# The defensive handgun bullet



## GCBHM (Mar 24, 2014)

"There are really only three factors that contribute to wounding with any defensive handgun bullet: expansion, penetration and velocity. In other words, a bullet's effectiveness is determined by how big a hole it makes, how deep it penetrates and how fast it hits."

This article is a review of the Hornady Critical Duty round, but it gives some pretty good insight on defensive handgun bullets along with a pretty good review of the Critical Duty/Defense differences.

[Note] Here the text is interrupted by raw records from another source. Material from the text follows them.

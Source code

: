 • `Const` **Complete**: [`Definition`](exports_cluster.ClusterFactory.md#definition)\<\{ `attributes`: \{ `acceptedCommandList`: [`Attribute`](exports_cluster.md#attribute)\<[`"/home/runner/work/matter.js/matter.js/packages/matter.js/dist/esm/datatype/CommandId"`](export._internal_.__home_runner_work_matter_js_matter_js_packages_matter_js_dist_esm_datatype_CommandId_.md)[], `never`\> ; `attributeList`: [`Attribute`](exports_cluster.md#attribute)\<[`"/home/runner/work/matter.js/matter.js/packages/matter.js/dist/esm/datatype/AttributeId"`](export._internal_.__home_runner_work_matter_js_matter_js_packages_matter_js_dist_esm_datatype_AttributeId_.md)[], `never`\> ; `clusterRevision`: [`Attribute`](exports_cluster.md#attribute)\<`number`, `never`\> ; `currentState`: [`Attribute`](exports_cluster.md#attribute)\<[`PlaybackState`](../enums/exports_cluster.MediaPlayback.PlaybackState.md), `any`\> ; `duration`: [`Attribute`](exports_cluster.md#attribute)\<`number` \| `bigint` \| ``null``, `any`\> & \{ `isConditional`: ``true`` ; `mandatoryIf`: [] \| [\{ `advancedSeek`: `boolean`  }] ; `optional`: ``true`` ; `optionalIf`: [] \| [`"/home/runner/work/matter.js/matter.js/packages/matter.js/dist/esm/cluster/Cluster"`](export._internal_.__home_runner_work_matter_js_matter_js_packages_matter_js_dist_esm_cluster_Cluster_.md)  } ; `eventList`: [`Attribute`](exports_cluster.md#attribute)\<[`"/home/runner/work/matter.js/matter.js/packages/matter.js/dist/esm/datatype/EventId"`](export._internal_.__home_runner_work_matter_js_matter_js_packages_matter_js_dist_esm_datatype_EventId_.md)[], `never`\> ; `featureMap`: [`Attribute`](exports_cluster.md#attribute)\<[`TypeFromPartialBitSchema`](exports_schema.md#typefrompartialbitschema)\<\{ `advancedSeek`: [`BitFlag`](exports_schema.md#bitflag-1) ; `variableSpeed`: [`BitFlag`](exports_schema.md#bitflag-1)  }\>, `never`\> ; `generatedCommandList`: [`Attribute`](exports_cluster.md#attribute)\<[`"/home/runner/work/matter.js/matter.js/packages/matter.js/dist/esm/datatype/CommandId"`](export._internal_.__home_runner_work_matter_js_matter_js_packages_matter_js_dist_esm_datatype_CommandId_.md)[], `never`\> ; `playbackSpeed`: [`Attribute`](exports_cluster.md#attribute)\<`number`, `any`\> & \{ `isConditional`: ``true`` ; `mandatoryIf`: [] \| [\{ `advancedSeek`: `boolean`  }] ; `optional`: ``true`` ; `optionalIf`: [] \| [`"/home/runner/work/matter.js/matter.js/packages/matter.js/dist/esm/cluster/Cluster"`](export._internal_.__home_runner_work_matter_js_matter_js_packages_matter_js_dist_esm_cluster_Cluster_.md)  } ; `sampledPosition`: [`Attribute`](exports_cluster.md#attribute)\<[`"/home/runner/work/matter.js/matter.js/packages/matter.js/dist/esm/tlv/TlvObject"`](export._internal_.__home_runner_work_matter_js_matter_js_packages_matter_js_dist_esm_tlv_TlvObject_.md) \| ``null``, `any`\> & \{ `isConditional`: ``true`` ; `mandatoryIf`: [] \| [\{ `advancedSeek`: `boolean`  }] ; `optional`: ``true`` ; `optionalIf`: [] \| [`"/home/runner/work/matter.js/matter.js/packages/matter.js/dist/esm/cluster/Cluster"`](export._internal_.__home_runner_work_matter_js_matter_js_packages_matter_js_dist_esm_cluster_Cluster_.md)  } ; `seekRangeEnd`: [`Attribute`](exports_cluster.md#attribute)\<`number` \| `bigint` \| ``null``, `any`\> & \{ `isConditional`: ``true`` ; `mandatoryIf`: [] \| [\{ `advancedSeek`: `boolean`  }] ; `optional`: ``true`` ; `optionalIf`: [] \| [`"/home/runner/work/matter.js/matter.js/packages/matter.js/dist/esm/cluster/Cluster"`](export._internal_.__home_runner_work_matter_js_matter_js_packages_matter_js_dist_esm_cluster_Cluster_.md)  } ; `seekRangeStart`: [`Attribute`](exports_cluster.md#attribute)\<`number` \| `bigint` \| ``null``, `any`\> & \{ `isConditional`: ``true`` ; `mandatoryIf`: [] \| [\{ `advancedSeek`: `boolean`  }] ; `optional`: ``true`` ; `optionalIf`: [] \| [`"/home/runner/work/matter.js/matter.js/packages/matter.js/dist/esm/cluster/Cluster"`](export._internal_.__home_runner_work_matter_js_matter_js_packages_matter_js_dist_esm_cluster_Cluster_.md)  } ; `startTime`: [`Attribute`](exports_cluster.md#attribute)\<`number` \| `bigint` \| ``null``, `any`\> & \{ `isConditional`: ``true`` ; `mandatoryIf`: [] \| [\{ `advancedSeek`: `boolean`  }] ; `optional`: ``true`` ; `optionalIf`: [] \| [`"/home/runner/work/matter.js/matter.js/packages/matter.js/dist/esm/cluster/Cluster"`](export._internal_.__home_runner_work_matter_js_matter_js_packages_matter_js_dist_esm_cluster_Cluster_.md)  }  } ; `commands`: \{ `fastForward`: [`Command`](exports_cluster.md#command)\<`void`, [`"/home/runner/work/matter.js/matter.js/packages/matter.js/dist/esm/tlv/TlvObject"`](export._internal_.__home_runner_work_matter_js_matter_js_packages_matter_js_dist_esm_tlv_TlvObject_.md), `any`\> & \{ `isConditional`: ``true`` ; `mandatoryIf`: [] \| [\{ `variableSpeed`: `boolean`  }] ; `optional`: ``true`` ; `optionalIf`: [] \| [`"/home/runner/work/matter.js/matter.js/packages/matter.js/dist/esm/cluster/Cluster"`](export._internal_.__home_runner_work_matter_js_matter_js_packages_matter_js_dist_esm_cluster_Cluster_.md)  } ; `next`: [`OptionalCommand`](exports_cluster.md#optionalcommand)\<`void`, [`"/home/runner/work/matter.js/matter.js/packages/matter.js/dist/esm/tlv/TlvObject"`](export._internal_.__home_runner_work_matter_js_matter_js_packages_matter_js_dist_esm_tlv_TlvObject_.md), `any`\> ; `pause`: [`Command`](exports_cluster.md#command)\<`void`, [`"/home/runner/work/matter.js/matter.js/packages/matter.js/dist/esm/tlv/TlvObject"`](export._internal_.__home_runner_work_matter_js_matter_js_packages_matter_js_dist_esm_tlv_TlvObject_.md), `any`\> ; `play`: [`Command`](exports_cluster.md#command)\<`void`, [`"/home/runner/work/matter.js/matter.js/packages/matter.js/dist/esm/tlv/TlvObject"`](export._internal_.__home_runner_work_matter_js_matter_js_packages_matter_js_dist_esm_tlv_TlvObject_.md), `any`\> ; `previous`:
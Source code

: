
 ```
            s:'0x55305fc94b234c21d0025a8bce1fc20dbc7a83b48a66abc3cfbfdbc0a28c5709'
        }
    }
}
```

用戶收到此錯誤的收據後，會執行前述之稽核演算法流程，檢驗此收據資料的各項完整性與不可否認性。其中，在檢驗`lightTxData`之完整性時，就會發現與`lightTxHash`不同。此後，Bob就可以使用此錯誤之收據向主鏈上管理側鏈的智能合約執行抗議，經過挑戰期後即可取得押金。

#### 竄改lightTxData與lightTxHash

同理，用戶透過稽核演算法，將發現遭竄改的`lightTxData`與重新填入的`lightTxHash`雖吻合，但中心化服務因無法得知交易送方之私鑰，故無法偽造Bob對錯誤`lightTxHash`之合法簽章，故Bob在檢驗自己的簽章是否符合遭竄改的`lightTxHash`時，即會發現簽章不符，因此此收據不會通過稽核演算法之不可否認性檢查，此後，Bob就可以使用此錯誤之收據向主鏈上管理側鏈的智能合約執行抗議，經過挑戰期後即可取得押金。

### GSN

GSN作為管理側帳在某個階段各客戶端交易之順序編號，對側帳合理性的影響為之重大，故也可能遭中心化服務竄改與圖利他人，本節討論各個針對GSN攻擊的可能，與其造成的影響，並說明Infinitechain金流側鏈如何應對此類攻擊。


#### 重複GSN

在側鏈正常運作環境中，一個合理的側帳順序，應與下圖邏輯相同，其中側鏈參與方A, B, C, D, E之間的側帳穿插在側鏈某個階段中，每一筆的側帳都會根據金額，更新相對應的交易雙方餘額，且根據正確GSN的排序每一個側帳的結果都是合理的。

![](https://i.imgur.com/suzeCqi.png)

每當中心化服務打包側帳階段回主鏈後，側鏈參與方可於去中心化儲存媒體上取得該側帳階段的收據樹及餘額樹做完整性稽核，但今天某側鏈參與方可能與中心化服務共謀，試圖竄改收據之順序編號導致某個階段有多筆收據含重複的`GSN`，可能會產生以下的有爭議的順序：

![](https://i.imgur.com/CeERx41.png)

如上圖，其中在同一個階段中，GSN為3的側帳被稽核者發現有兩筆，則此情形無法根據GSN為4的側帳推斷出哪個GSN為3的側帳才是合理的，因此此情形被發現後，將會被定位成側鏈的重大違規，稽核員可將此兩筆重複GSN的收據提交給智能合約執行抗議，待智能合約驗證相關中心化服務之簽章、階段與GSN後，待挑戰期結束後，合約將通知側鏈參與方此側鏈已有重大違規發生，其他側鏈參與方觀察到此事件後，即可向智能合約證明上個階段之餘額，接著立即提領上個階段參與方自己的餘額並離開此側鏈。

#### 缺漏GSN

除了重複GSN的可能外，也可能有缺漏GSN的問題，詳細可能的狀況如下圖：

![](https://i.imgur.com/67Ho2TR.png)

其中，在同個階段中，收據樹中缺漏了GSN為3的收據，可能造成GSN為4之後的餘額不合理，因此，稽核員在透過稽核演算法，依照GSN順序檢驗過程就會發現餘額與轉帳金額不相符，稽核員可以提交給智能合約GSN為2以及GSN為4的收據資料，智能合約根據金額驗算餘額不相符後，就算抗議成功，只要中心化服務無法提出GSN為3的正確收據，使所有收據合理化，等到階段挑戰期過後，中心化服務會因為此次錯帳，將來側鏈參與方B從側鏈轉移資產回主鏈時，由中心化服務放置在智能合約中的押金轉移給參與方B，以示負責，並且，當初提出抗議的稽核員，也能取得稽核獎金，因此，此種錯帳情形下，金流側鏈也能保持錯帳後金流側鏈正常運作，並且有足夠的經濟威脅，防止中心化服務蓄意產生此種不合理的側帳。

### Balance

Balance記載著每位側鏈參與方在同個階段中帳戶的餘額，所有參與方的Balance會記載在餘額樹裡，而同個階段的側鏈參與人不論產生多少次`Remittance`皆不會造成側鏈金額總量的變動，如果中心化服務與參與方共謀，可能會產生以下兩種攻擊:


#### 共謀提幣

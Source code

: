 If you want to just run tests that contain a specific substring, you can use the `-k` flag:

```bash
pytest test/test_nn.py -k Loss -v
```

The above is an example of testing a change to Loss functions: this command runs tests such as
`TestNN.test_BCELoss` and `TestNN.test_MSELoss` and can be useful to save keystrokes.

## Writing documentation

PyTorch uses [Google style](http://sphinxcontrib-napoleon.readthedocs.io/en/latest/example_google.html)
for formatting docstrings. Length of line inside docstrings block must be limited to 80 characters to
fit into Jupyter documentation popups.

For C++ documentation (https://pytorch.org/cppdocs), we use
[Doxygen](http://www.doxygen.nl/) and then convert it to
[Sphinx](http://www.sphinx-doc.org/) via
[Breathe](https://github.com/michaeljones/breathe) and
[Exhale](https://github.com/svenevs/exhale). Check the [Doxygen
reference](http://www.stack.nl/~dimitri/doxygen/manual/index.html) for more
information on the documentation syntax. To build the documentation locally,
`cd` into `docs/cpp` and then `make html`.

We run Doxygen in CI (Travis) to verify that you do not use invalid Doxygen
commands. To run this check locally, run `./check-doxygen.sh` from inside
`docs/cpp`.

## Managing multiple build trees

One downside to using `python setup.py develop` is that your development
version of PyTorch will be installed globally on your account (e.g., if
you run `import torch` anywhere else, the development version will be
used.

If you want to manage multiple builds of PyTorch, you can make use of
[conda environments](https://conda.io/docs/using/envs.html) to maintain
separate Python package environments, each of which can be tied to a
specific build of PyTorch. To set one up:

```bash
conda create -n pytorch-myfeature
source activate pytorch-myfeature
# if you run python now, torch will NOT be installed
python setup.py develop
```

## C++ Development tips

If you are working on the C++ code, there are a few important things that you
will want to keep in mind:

Hornady Critical Duty | Shooting Illustrated


----------



## shaolin (Dec 31, 2012)

I like the idea of a bullet that will give some expansion while getting the 12" mark no matter the barrier is a good idea, and I am considering using the Critical Defense round in my Shield during winter months because people wear thick jackets. Some people want 15" and others want 18". Since I am not a LEO and don't plan on shooting through glass,metal, or sheet rock I stick with the bare gel and Denim test with hopes that my choice will get the job done if I have to shoot through lets say auto glass. I had a guy that wanted to shoot me after he cut me off the other week. I just ignored him and kept my gun in condition one hoping I would not have to kill him and explain to the police someone died over silliness.


----------



## GCBHM (Mar 24, 2014)

I took the Critical Duty out of my Shield and put Federal HST 124 gr. Here's why:

Ammo Quest 9mm: Federal HST 124 grain tested in ballistic gelatin test review - YouTube


----------



## SouthernBoy (Jun 27, 2007)

GCBHM said:


> I took the Critical Duty out of my Shield and put Federal HST 124 gr. Here's why:
> 
> Ammo Quest 9mm: Federal HST 124 grain tested in ballistic gelatin test review - YouTube


If you can find the +P versions of this round in both 124 and 147 grains, get them. I have both on hand and between them and the Gold Dot 124gr +P, I believe I have the best of what the 9mm loadings currently have to offer.


----------



## GCBHM (Mar 24, 2014)

I'm on the lookout for the HST +P, but they are hard to find. The standard pressure tested really well in the 3" barrel, but I carry the 19 and would prefer the +P.


----------



## shaolin (Dec 31, 2012)

I just found a stash of 124 & 147 HST online but the +p loads are still out of stock. I like the performance of the 124 & 147 HST in my Shield and 3913 and I got 150 rounds of the 124 HST and 100 rds of 147grain HST too. It is what I could afford this month. I hope they are available next month and then I can get some more. But anyways Southernboy left the link for me to get them. Tactical Defense Solutions has them in stock. PISTOL AMMUNITION - Federal Tactical LEO - FEDERAL PREMIUM TACTICAL HST 124grn 9mm (P9HST1) - 50 ROUNDS


----------



## SouthernBoy (Jun 27, 2007)

Yep, you just have to continue to look. There are other sites that carry these loads but of course, they do run out.


----------